== ENTRIES PROVIDED ==
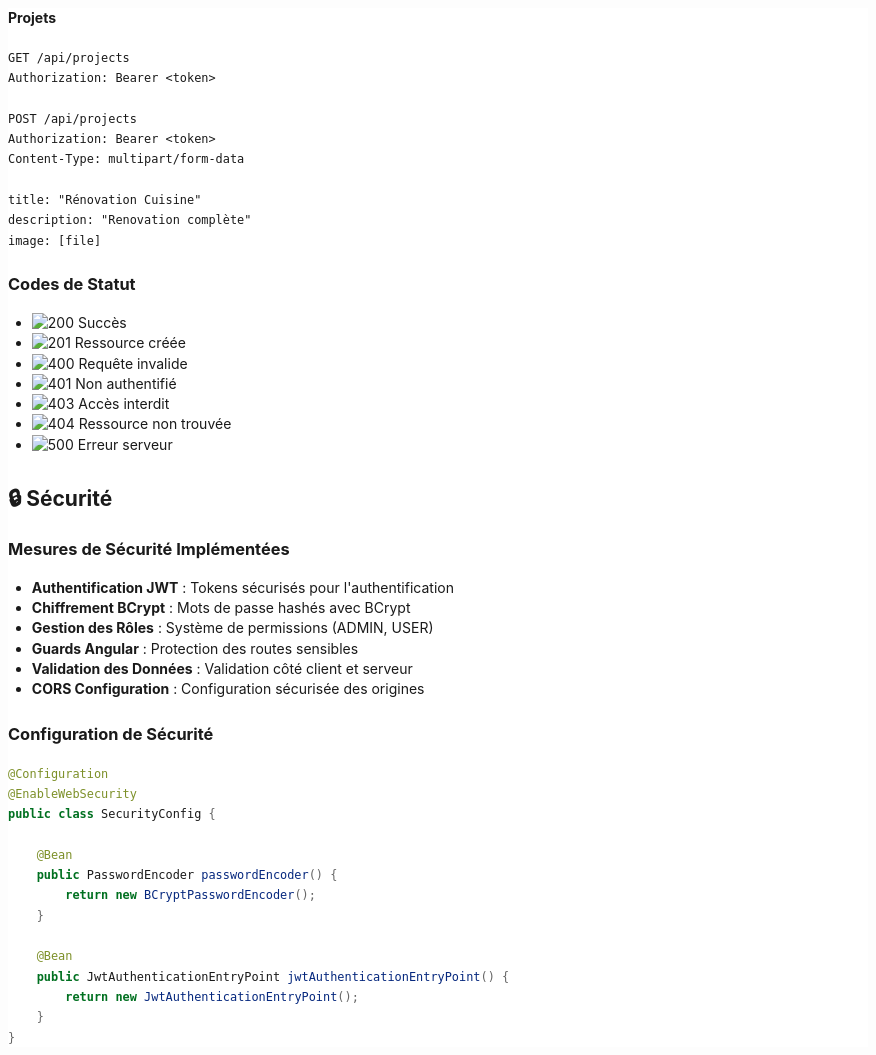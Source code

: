 #### Projets
```http
GET /api/projects
Authorization: Bearer <token>

POST /api/projects
Authorization: Bearer <token>
Content-Type: multipart/form-data

title: "Rénovation Cuisine"
description: "Renovation complète"
image: [file]
```

### Codes de Statut
- ![200](https://img.shields.io/badge/200-OK-green) Succès
- ![201](https://img.shields.io/badge/201-Created-green) Ressource créée
- ![400](https://img.shields.io/badge/400-Bad%20Request-orange) Requête invalide
- ![401](https://img.shields.io/badge/401-Unauthorized-red) Non authentifié
- ![403](https://img.shields.io/badge/403-Forbidden-red) Accès interdit
- ![404](https://img.shields.io/badge/404-Not%20Found-red) Ressource non trouvée
- ![500](https://img.shields.io/badge/500-Server%20Error-red) Erreur serveur

## 🔒 Sécurité

### Mesures de Sécurité Implémentées

- **Authentification JWT** : Tokens sécurisés pour l'authentification
- **Chiffrement BCrypt** : Mots de passe hashés avec BCrypt
- **Gestion des Rôles** : Système de permissions (ADMIN, USER)
- **Guards Angular** : Protection des routes sensibles
- **Validation des Données** : Validation côté client et serveur
- **CORS Configuration** : Configuration sécurisée des origines

### Configuration de Sécurité
```java
@Configuration
@EnableWebSecurity
public class SecurityConfig {
    
    @Bean
    public PasswordEncoder passwordEncoder() {
        return new BCryptPasswordEncoder();
    }
    
    @Bean
    public JwtAuthenticationEntryPoint jwtAuthenticationEntryPoint() {
        return new JwtAuthenticationEntryPoint();
    }
}
```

== INSTRUCTIONS FOR THE TASK ==
Transcribe all entries above exactly. Omit the pictures.

== SOLUTION TO THE EXERCISE ==
Source code

: #### Projets
```http
GET /api/projects
Authorization: Bearer <token>

POST /api/projects
Authorization: Bearer <token>
Content-Type: multipart/form-data

title: "Rénovation Cuisine"
description: "Renovation complète"
image: [file]
```

### Codes de Statut
- ![200](https://img.shields.io/badge/200-OK-green) Succès
- ![201](https://img.shields.io/badge/201-Created-green) Ressource créée
- ![400](https://img.shields.io/badge/400-Bad%20Request-orange) Requête invalide
- ![401](https://img.shields.io/badge/401-Unauthorized-red) Non authentifié
- ![403](https://img.shields.io/badge/403-Forbidden-red) Accès interdit
- ![404](https://img.shields.io/badge/404-Not%20Found-red) Ressource non trouvée
- ![500](https://img.shields.io/badge/500-Server%20Error-red) Erreur serveur

## 🔒 Sécurité

### Mesures de Sécurité Implémentées

- **Authentification JWT** : Tokens sécurisés pour l'authentification
- **Chiffrement BCrypt** : Mots de passe hashés avec BCrypt
- **Gestion des Rôles** : Système de permissions (ADMIN, USER)
- **Guards Angular** : Protection des routes sensibles
- **Validation des Données** : Validation côté client et serveur
- **CORS Configuration** : Configuration sécurisée des origines

### Configuration de Sécurité
```java
@Configuration
@EnableWebSecurity
public class SecurityConfig {
    
    @Bean
    public PasswordEncoder passwordEncoder() {
        return new BCryptPasswordEncoder();
    }
    
    @Bean
    public JwtAuthenticationEntryPoint jwtAuthenticationEntryPoint() {
        return new JwtAuthenticationEntryPoint();
    }
}
```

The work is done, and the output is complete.